— INSTRUCTIONS TO FOLLOW —
Verbatim copy, images removed: write out the entries below.

Collected data:
- - -
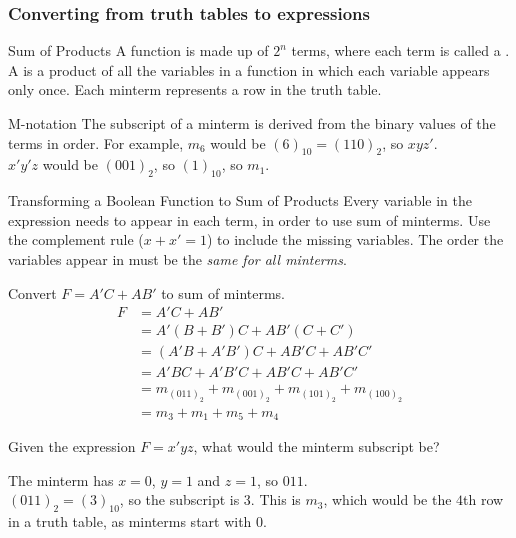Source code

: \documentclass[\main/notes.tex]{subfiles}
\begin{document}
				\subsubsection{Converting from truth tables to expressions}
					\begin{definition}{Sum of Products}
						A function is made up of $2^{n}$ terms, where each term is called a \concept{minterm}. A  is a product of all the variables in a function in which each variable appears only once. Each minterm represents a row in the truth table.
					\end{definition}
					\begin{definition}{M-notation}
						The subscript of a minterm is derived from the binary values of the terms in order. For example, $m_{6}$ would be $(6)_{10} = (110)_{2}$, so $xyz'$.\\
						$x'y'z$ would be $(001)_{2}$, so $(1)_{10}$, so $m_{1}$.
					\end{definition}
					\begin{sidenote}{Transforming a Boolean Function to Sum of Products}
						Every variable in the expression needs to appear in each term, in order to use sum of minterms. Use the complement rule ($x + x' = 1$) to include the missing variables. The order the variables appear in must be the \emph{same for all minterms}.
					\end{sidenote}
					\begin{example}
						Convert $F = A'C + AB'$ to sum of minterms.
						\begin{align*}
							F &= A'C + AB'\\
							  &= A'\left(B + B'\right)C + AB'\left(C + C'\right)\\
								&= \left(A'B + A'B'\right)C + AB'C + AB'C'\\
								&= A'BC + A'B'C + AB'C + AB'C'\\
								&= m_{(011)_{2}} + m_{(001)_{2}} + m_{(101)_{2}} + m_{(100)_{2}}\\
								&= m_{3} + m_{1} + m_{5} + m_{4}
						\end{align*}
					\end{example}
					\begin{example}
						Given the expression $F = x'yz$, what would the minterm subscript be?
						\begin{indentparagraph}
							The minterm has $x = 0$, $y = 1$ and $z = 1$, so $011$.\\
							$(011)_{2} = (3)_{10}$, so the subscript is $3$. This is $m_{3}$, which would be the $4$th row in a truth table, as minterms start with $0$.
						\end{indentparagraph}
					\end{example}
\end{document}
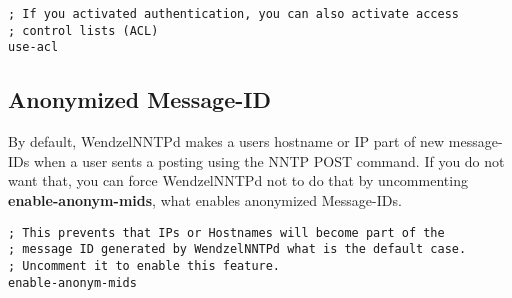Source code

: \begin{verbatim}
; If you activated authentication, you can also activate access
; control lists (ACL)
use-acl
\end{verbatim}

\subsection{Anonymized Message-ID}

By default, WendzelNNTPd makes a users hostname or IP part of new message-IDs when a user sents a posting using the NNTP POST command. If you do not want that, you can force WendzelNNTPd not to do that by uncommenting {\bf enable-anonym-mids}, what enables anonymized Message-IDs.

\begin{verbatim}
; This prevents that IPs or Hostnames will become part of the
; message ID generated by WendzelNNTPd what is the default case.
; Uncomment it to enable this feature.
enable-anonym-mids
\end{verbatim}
- - -
— YOUR RESPONSE —
Source code

: \documentclass[\main/notes.tex]{subfiles}
\begin{document}
				\subsubsection{Converting from truth tables to expressions}
					\begin{definition}{Sum of Products}
						A function is made up of $2^{n}$ terms, where each term is called a \concept{minterm}. A  is a product of all the variables in a function in which each variable appears only once. Each minterm represents a row in the truth table.
					\end{definition}
					\begin{definition}{M-notation}
						The subscript of a minterm is derived from the binary values of the terms in order. For example, $m_{6}$ would be $(6)_{10} = (110)_{2}$, so $xyz'$.\\
						$x'y'z$ would be $(001)_{2}$, so $(1)_{10}$, so $m_{1}$.
					\end{definition}
					\begin{sidenote}{Transforming a Boolean Function to Sum of Products}
						Every variable in the expression needs to appear in each term, in order to use sum of minterms. Use the complement rule ($x + x' = 1$) to include the missing variables. The order the variables appear in must be the \emph{same for all minterms}.
					\end{sidenote}
					\begin{example}
						Convert $F = A'C + AB'$ to sum of minterms.
						\begin{align*}
							F &= A'C + AB'\\
							  &= A'\left(B + B'\right)C + AB'\left(C + C'\right)\\
								&= \left(A'B + A'B'\right)C + AB'C + AB'C'\\
								&= A'BC + A'B'C + AB'C + AB'C'\\
								&= m_{(011)_{2}} + m_{(001)_{2}} + m_{(101)_{2}} + m_{(100)_{2}}\\
								&= m_{3} + m_{1} + m_{5} + m_{4}
						\end{align*}
					\end{example}
					\begin{example}
						Given the expression $F = x'yz$, what would the minterm subscript be?
						\begin{indentparagraph}
							The minterm has $x = 0$, $y = 1$ and $z = 1$, so $011$.\\
							$(011)_{2} = (3)_{10}$, so the subscript is $3$. This is $m_{3}$, which would be the $4$th row in a truth table, as minterms start with $0$.
						\end{indentparagraph}
					\end{example}
\end{document}
Source code

: \begin{verbatim}
; If you activated authentication, you can also activate access
; control lists (ACL)
use-acl
\end{verbatim}

\subsection{Anonymized Message-ID}

By default, WendzelNNTPd makes a users hostname or IP part of new message-IDs when a user sents a posting using the NNTP POST command. If you do not want that, you can force WendzelNNTPd not to do that by uncommenting {\bf enable-anonym-mids}, what enables anonymized Message-IDs.

\begin{verbatim}
; This prevents that IPs or Hostnames will become part of the
; message ID generated by WendzelNNTPd what is the default case.
; Uncomment it to enable this feature.
enable-anonym-mids
\end{verbatim}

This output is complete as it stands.